In this semiconductor device, the dielectric breakdown strength of the first region is lower than that of the second region, so avalanche breakdown is more likely to occur in the first region than in the second region. Furthermore, in this semiconductor device, the first distance is greater than the second distance. Therefore, when avalanche breakdown occurs in the first region in a planar view, avalanche current flows through the electrode to the connecting member, but the electrical resistance of the electrode reduces the current flowing through the connecting member. This improves avalanche resistance.

[4] In [1] to [3], multiple connection members may be connected to the electrodes in a [1-100] arrangement. In this case, it is easier to ensure a large first distance.

[5] In [1] to [3], multiple connection members may be arranged in a [11-20] pattern and connected to the electrodes. Even when multiple connection members are arranged in a [11-20] pattern, the avalanche resistance can be improved if the first distance is greater than the second distance.

[6] In [1] to [5], the connection member may be a bonding wire and may be stitch-connected to the electrode at multiple locations. In this case, the connection reliability of the connection member can be improved.

[7] In [1] to [3], the connecting member may be a metal plate. In this case, the electrical resistance of the connecting member is reduced, making it easier to reduce power loss.

[8] In any of [1] to [7], the first main surface may be a plane inclined from {0001} toward the <11-20> direction at an off-angle of 0.1 degrees or more and 8 degrees or less. In this case, good crystals are more likely to be obtained.

[9] In any of [1] to [8], the silicon carbide substrate or the electrode may have a mark that identifies the crystal orientation of the silicon carbide substrate. In this case, when mounting the silicon carbide substrate, it is easy to determine in which direction the silicon carbide substrate should be placed.

[10] In [1] to [9], the difference between the first distance and the second distance may be 500 μm or more. In this case, better avalanche resistance is obtained.

[11] In [1] to [10], the combination of the silicon carbide substrate and the electrode may form a transistor or a diode. In this case, the avalanche resistance of the transistor or diode can be improved.

[12] In [1] to [11], the connection member may be electrically connected to an external terminal. In this case, the resistance to avalanche breakdown caused by application of voltage from the external terminal can be improved.

[13] In [1] to [12], there may be multiple combinations of the silicon carbide substrate, the electrode, and the connection member. In this case, the avalanche resistance can be improved for multiple combinations.

[14] In [13], in a first combination included in the plurality of combinations, the combination of the silicon carbide substrate and the electrode may form a transistor, and in a second combination included in the plurality of combinations, the combination of the silicon carbide substrate and the electrode may form a diode, and the transistor and the diode may be connected in parallel to each other. In this case, the diode may function as a freewheeling diode for the transistor.
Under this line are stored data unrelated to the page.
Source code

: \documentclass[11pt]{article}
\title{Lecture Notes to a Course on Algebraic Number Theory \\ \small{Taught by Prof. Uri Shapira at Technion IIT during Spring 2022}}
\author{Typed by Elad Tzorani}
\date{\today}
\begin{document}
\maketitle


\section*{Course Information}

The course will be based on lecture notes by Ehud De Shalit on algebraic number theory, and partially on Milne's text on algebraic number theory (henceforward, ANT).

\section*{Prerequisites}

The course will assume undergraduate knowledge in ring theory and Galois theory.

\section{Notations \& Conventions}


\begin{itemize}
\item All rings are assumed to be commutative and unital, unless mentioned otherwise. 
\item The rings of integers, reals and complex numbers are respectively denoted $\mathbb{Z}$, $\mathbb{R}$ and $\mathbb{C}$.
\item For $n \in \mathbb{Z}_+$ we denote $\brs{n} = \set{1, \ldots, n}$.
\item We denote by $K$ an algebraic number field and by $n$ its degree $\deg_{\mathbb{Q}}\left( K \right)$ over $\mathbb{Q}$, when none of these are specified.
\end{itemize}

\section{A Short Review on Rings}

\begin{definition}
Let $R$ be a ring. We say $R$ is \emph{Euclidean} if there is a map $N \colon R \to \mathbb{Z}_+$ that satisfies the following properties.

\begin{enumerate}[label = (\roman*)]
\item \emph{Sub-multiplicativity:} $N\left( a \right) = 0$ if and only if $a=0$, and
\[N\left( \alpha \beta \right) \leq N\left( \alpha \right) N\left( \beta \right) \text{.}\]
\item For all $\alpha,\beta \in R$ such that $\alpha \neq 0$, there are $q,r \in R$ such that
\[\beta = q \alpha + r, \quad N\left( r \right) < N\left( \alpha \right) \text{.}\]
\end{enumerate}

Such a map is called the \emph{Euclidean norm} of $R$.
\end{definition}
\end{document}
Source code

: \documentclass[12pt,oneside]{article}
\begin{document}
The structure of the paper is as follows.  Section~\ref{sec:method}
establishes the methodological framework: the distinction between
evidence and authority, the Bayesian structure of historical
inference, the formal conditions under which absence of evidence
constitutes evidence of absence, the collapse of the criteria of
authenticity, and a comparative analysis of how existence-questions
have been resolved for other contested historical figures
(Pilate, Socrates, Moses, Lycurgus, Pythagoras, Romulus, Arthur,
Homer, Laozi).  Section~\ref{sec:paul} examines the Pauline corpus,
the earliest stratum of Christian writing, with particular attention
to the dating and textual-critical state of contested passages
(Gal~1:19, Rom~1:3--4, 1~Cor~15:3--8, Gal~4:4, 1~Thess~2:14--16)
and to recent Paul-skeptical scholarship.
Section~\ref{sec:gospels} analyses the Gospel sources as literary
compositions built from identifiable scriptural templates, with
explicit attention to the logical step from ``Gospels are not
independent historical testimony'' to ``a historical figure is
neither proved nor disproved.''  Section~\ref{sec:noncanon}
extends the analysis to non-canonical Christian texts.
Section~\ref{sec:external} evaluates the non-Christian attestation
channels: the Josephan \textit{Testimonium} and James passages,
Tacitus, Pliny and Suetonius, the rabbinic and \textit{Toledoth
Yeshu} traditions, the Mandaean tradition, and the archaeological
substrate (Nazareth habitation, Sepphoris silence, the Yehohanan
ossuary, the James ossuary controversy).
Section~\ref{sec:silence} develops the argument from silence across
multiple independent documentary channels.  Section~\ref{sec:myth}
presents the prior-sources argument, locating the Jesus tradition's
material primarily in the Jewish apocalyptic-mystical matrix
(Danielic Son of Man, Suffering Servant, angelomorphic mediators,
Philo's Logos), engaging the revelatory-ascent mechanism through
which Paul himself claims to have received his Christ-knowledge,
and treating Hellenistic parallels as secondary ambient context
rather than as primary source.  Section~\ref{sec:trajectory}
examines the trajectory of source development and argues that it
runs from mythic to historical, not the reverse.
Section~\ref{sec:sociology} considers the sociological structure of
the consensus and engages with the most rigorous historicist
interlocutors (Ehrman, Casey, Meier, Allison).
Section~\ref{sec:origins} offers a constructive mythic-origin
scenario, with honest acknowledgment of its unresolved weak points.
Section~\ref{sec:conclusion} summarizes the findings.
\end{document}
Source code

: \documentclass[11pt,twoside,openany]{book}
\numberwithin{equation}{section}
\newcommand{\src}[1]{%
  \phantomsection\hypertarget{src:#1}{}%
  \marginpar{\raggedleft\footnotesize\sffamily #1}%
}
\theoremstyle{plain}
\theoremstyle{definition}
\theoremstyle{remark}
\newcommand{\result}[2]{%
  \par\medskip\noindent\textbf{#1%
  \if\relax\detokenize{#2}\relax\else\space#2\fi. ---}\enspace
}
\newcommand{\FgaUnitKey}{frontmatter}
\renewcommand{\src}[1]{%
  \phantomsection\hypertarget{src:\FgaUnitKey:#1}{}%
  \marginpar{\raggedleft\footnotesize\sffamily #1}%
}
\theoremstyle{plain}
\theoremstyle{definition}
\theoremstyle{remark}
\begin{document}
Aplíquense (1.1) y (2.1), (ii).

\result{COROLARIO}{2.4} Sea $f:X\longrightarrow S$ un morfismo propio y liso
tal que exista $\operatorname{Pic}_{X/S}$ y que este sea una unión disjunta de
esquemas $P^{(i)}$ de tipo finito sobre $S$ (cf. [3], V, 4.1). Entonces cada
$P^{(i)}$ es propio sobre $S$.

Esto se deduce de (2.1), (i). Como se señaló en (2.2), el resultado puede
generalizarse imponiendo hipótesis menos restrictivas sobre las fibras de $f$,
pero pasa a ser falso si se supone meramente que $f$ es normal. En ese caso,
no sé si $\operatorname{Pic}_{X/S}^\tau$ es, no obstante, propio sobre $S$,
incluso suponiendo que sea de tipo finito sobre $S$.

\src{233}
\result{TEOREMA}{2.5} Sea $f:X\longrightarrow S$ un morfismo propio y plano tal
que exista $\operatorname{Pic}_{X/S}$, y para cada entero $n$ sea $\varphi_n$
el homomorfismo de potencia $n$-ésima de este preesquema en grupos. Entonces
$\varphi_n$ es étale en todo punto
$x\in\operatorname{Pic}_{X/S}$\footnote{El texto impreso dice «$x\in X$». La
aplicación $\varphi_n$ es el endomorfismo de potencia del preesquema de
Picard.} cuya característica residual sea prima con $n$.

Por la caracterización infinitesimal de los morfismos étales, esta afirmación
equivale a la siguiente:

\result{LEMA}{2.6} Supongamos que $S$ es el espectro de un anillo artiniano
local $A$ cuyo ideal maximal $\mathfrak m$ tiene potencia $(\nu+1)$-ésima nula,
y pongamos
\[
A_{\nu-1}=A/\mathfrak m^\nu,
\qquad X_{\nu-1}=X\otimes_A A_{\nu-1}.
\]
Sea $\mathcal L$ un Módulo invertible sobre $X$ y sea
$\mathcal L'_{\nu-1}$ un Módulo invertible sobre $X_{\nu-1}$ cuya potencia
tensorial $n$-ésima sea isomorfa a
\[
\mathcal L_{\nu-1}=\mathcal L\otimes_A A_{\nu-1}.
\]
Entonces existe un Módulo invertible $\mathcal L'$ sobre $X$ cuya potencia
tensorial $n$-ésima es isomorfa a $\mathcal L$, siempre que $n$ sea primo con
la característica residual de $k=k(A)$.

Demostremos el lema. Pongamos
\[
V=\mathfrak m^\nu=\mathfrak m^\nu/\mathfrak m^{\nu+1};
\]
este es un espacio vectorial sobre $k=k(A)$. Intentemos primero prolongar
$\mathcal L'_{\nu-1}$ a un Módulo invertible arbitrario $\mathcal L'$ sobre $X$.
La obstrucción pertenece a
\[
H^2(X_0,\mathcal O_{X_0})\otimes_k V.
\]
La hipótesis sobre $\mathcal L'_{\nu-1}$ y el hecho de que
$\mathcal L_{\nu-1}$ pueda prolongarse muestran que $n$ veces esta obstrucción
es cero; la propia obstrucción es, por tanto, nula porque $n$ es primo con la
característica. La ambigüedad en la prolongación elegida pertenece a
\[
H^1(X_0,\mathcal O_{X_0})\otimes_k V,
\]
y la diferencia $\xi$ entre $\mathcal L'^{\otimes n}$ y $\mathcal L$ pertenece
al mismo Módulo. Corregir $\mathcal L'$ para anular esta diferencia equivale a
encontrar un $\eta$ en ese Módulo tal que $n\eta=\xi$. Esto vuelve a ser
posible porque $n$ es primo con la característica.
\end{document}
This may improve the avalanche resistance of each of the transistor and the diode.

[15] In [13], in a first combination included in the plurality of combinations, the combination of the silicon carbide substrate and the electrode may form a first transistor, and in a second combination included in the plurality of combinations, the combination of the silicon carbide substrate and the electrode may form a second transistor, and the first transistor and the second transistor may be connected in series with each other. In this case, a power module including the first transistor and the second transistor can be configured. For example, the first transistor can be included in the upper arm, and the second transistor can be included in the lower arm. The avalanche resistance of each of the first transistor and the second transistor can be improved.

[Details of the embodiment of the present disclosure]
Embodiments of the present disclosure will be described in detail below, but the present embodiments are not limited thereto. Note that, in this specification and drawings, components having substantially the same functional configurations may be designated by the same reference numerals to avoid redundant description. In this specification and drawings, the X1-X2 direction, the Y1-Y2 direction, and the Z1-Z2 direction are defined as mutually orthogonal directions. The plane including the X1-X2 direction and the Y1-Y2 direction is defined as the XY plane, the plane including the Y1-Y2 direction and the Z1-Z2 direction is defined as the YZ plane, and the plane including the Z1-Z2 direction and the X1-X2 direction is defined as the ZX plane. For convenience, the Z1 direction is defined as the upward direction, and the Z2 direction is defined as the downward direction. Furthermore, in this disclosure, a planar view refers to viewing an object from the Z1 side.

(First embodiment)
First, a first embodiment will be described. The first embodiment relates to a PN junction diode. FIG. 1 is a top view showing a semiconductor device according to the first embodiment. FIG. 2 is a cross-sectional view showing the semiconductor device according to the first embodiment. FIG. 2 corresponds to a cross-sectional view taken along line II-II in FIG. 1.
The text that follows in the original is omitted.